▶ **PROBLEM DETAILS**: Reproduce verbatim the final portion of the material below, from the line containing "Inheritance diagram for" through its last line, and nothing else.

▶ **GIVEN INFORMATION**:
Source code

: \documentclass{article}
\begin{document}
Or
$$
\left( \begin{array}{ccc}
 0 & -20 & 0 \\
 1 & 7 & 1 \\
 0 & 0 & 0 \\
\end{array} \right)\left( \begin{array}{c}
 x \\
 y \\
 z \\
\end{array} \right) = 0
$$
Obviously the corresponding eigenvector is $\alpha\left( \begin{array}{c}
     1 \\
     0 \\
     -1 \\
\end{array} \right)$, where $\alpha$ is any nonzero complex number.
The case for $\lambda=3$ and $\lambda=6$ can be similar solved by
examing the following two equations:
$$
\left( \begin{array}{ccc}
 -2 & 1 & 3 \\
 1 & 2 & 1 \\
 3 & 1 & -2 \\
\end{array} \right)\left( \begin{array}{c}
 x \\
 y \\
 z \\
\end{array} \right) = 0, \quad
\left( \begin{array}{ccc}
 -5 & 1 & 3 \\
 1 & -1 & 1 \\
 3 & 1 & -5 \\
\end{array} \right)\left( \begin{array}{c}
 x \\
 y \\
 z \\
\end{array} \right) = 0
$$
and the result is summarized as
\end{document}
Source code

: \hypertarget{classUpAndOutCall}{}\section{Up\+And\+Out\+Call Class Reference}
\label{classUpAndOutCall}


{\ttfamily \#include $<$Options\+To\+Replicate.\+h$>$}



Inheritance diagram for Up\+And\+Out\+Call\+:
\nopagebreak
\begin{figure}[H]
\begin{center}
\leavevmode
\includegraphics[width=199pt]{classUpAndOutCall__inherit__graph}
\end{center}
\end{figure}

▶ **ANSWER SECTION**:
Inheritance diagram for Up\+And\+Out\+Call\+:
\nopagebreak
\begin{figure}[H]
\begin{center}
\leavevmode
\includegraphics[width=199pt]{classUpAndOutCall__inherit__graph}
\end{center}
\end{figure}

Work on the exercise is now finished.